- Opening Delimiter -

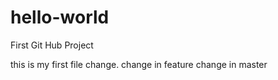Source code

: # hello-world
First Git Hub Project

this is my first file change.
change in feature
change in master
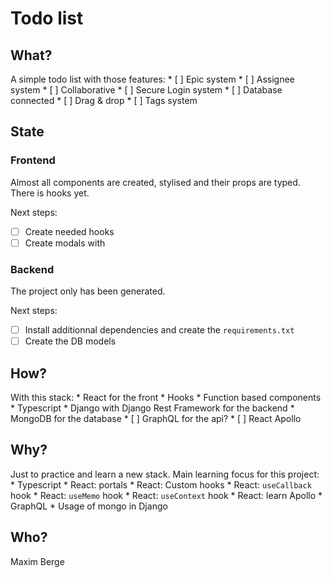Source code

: # Todo list

## What?
A simple todo list with those features:
    * [ ] Epic system
    * [ ] Assignee system
    * [ ] Collaborative
    * [ ] Secure Login system
    * [ ] Database connected
    * [ ] Drag & drop
    * [ ] Tags system


## State
### Frontend
Almost all components are created, stylised and their props are typed.
There is hooks yet.

Next steps:
* [ ] Create needed hooks
* [ ] Create modals with 

### Backend
The project only has been generated.

Next steps:
* [ ] Install additionnal dependencies and create the `requirements.txt`
* [ ] Create the DB models

## How?
With this stack:
    * React for the front
        * Hooks
        * Function based components
        * Typescript
    * Django with Django Rest Framework for the backend
    * MongoDB for the database
    * [ ] GraphQL for the api?
    * [ ] React Apollo
  
## Why?
Just to practice and learn a new stack.
Main learning focus for this project:
    * Typescript
    * React: portals
    * React: Custom hooks
    * React: `useCallback` hook
    * React: `useMemo` hook
    * React: `useContext` hook
    * React: learn Apollo
    * GraphQL
    * Usage of mongo in Django
    
## Who?
Maxim Berge
    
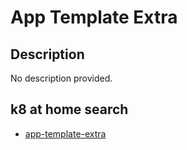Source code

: # App Template Extra

## Description

No description provided.

## k8 at home search

- [app-template-extra](https://nanne.dev/k8s-at-home-search/#/app-template-extra)
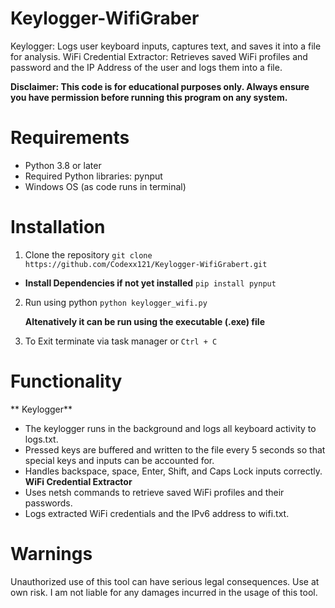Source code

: # Keylogger-WifiGraber
Keylogger: Logs user keyboard inputs, captures text, and saves it into a file for analysis.
WiFi Credential Extractor: Retrieves saved WiFi profiles and password and the IP Address of the user and logs them into a file.

**Disclaimer: This code is for educational purposes only. Always ensure you have permission before running this program on any system.**

# Requirements
- Python 3.8 or later
- Required Python libraries: pynput
- Windows OS (as code runs in terminal)

# Installation
1. Clone the repository
 `git clone https://github.com/Codexx121/Keylogger-WifiGrabert.git`


 - **Install Dependencies if not yet installed**
 `pip install pynput`


2. Run using python
   `python keylogger_wifi.py`

   **Altenatively it can be run using the executable (.exe) file**
3. To Exit terminate via task manager or `Ctrl + C` 

# Functionality
** Keylogger**
- The keylogger runs in the background and logs all keyboard activity to logs.txt.
- Pressed keys are buffered and written to the file every 5 seconds so that special keys and inputs can be accounted for.
- Handles backspace, space, Enter, Shift, and Caps Lock inputs correctly.
**WiFi Credential Extractor**
- Uses netsh commands to retrieve saved WiFi profiles and their passwords.
- Logs extracted WiFi credentials and the IPv6 address to wifi.txt.

# Warnings
Unauthorized use of this tool can have serious legal consequences.
Use at own risk. 
I am not liable for any damages incurred in the usage of this tool.
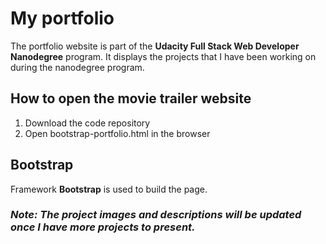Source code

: # My portfolio
The portfolio website is part of the **Udacity Full Stack Web Developer Nanodegree** program. It displays the projects that I have been working on during the nanodegree program. 

## How to open the movie trailer website
1. Download the code repository
2. Open bootstrap-portfolio.html in the browser

## Bootstrap
Framework **Bootstrap** is used to build the page.

### _Note: The project images and descriptions will be updated once I have more projects to present._
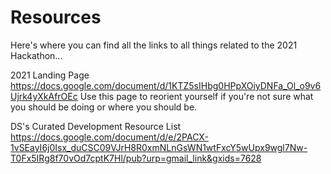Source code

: # Resources
Here's where you can find all the links to all things related to the 2021 Hackathon...

2021 Landing Page https://docs.google.com/document/d/1KTZ5sIHbg0HPpXOiyDNFa_Ol_o9v6Ujrk4yXkAfrOEc
Use this page to reorient yourself if you're not sure what you should be doing or where you should be. 


DS's Curated Development Resource List https://docs.google.com/document/d/e/2PACX-1vSEayI6j0Isx_duCSC09VJrH8R0xmNLnGsWN1wtFxcY5wUpx9wgl7Nw-T0Fx5IRg8f70vOd7cptK7Hl/pub?urp=gmail_link&gxids=7628
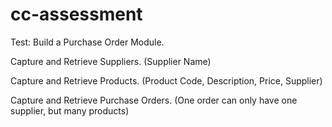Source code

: # cc-assessment

Test: Build a Purchase Order Module.

Capture and Retrieve Suppliers. (Supplier Name)

Capture and Retrieve Products. (Product Code, Description, Price, Supplier)

Capture and Retrieve Purchase Orders. (One order can only have one supplier, but many products)
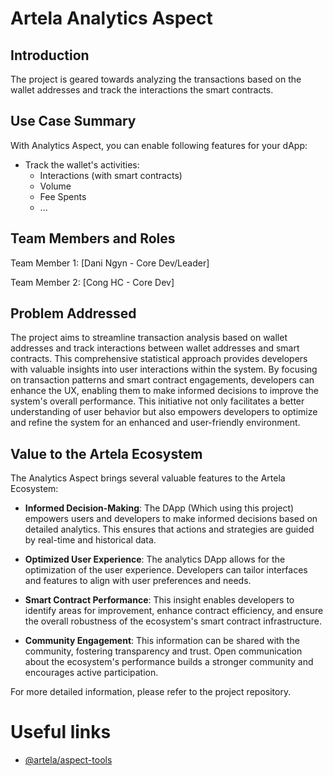 
# Artela Analytics Aspect

## Introduction

The project is geared towards analyzing the transactions based on the wallet addresses and track the interactions the smart contracts.

## Use Case Summary

With Analytics Aspect, you can enable following features for your dApp:

- Track the wallet's activities:
  - Interactions (with smart contracts)
  - Volume
  - Fee Spents
  - ...

## Team Members and Roles

Team Member 1: [Dani Ngyn - Core Dev/Leader]

Team Member 2: [Cong HC - Core Dev]

## Problem Addressed

The project aims to streamline transaction analysis based on wallet addresses and track interactions between wallet addresses and smart contracts. This comprehensive statistical approach provides developers with valuable insights into user interactions within the system. By focusing on transaction patterns and smart contract engagements, developers can enhance the UX, enabling them to make informed decisions to improve the system's overall performance. This initiative not only facilitates a better understanding of user behavior but also empowers developers to optimize and refine the system for an enhanced and user-friendly environment.

## Value to the Artela Ecosystem

The Analytics Aspect brings several valuable features to the Artela Ecosystem:

- **Informed Decision-Making**: The DApp (Which using this project) empowers users and developers to make informed decisions based on detailed analytics. This ensures that actions and strategies are guided by real-time and historical data.

- **Optimized User Experience**: The analytics DApp allows for the optimization of the user experience. Developers can tailor interfaces and features to align with user preferences and needs.

- **Smart Contract Performance**: This insight enables developers to identify areas for improvement, enhance contract efficiency, and ensure the overall robustness of the ecosystem's smart contract infrastructure.

- **Community Engagement**: This information can be shared with the community, fostering transparency and trust. Open communication about the ecosystem's performance builds a stronger community and encourages active participation.

For more detailed information, please refer to the project repository.

# Useful links

* [@artela/aspect-tools](https://docs.artela.network/develop/reference/aspect-tool/overview)

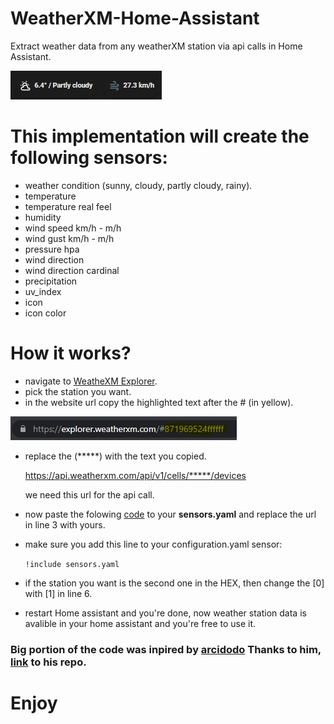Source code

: # WeatherXM-Home-Assistant
Extract weather data from any weatherXM station via api calls in Home Assistant.

![Alt text](imgs/ha-img1.png "link")

# This implementation will create the following sensors:
* weather condition (sunny, cloudy, partly cloudy, rainy).
* temperature
* temperature real feel
* humidity
* wind speed km/h - m/h
* wind gust km/h - m/h
* pressure hpa
* wind direction
* wind direction cardinal
* precipitation
* uv_index
* icon 
* icon color

# How it works?
* navigate to [WeatheXM Explorer](https://explorer.weatherxm.com/).
* pick the station you want.
* in the website url copy the highlighted text after the # (in yellow).

![Alt text](imgs/link.png "link")

* replace the (*****) with the text you copied.

  https://api.weatherxm.com/api/v1/cells/*****/devices

  we need this url for the api call.
* now paste the folowing [code](sensors.yaml) to your **sensors.yaml** and replace the url in line 3 with yours.
* make sure you add this line to your configuration.yaml
sensor:

  `!include sensors.yaml`
* if the station you want is the second one in the HEX, then change the [0] with [1] in line 6.
* restart Home assistant and you're done, now weather station data is avalible in your home assistant and you're free to use it.

### Big portion of the code was inpired by [arcidodo](https://github.com/arcidodo) Thanks to him, [link](https://github.com/arcidodo/WeatherXM-Home-Assistant) to his repo.

# Enjoy
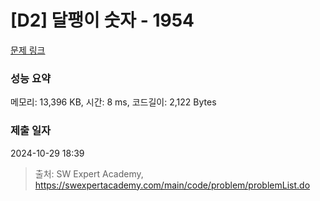 # [D2] 달팽이 숫자 - 1954 

[문제 링크](https://swexpertacademy.com/main/code/problem/problemDetail.do?contestProbId=AV5PobmqAPoDFAUq) 

### 성능 요약

메모리: 13,396 KB, 시간: 8 ms, 코드길이: 2,122 Bytes

### 제출 일자

2024-10-29 18:39



> 출처: SW Expert Academy, https://swexpertacademy.com/main/code/problem/problemList.do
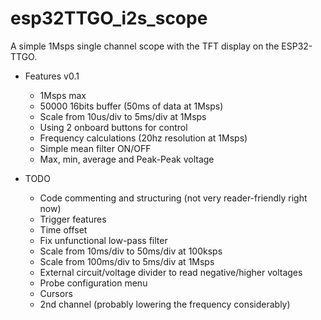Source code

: # esp32TTGO_i2s_scope
A simple 1Msps single channel scope with the TFT display on the ESP32-TTGO.

* Features v0.1
  * 1Msps max
  * 50000 16bits buffer (50ms of data at 1Msps)
  * Scale from 10us/div to 5ms/div at 1Msps
  * Using 2 onboard buttons for control
  * Frequency calculations (20hz resolution at 1Msps)
  * Simple mean filter ON/OFF
  * Max, min, average and Peak-Peak voltage

* TODO
  * Code commenting and structuring (not very reader-friendly right now)
  * Trigger features
  * Time offset
  * Fix unfunctional low-pass filter
  * Scale from 10ms/div to 50ms/div at 100ksps
  * Scale from 100ms/div to 5ms/div at 1Msps
  * External circuit/voltage divider to read negative/higher voltages
  * Probe configuration menu
  * Cursors
  * 2nd channel (probably lowering the frequency considerably)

- Closing Delimiter -

Task requirements → Leaving every picture aside, reproduce exactly the lines above from the one with "## Bootstrap" up to and including the one with "## Problem Addressed", and no others.

Output for this task →
## Bootstrap
Framework **Bootstrap** is used to build the page.

### _Note: The project images and descriptions will be updated once I have more projects to present._
Source code

: # Resources
Here's where you can find all the links to all things related to the 2021 Hackathon...

2021 Landing Page https://docs.google.com/document/d/1KTZ5sIHbg0HPpXOiyDNFa_Ol_o9v6Ujrk4yXkAfrOEc
Use this page to reorient yourself if you're not sure what you should be doing or where you should be. 


DS's Curated Development Resource List https://docs.google.com/document/d/e/2PACX-1vSEayI6j0Isx_duCSC09VJrH8R0xmNLnGsWN1wtFxcY5wUpx9wgl7Nw-T0Fx5IRg8f70vOd7cptK7Hl/pub?urp=gmail_link&gxids=7628
Source code

: # cc-assessment

Test: Build a Purchase Order Module.

Capture and Retrieve Suppliers. (Supplier Name)

Capture and Retrieve Products. (Product Code, Description, Price, Supplier)

Capture and Retrieve Purchase Orders. (One order can only have one supplier, but many products)
# Artela Analytics Aspect

## Introduction

The project is geared towards analyzing the transactions based on the wallet addresses and track the interactions the smart contracts.

## Use Case Summary

With Analytics Aspect, you can enable following features for your dApp:

- Track the wallet's activities:
  - Interactions (with smart contracts)
  - Volume
  - Fee Spents
  - ...

## Team Members and Roles

Team Member 1: [Dani Ngyn - Core Dev/Leader]

Team Member 2: [Cong HC - Core Dev]

## Problem Addressed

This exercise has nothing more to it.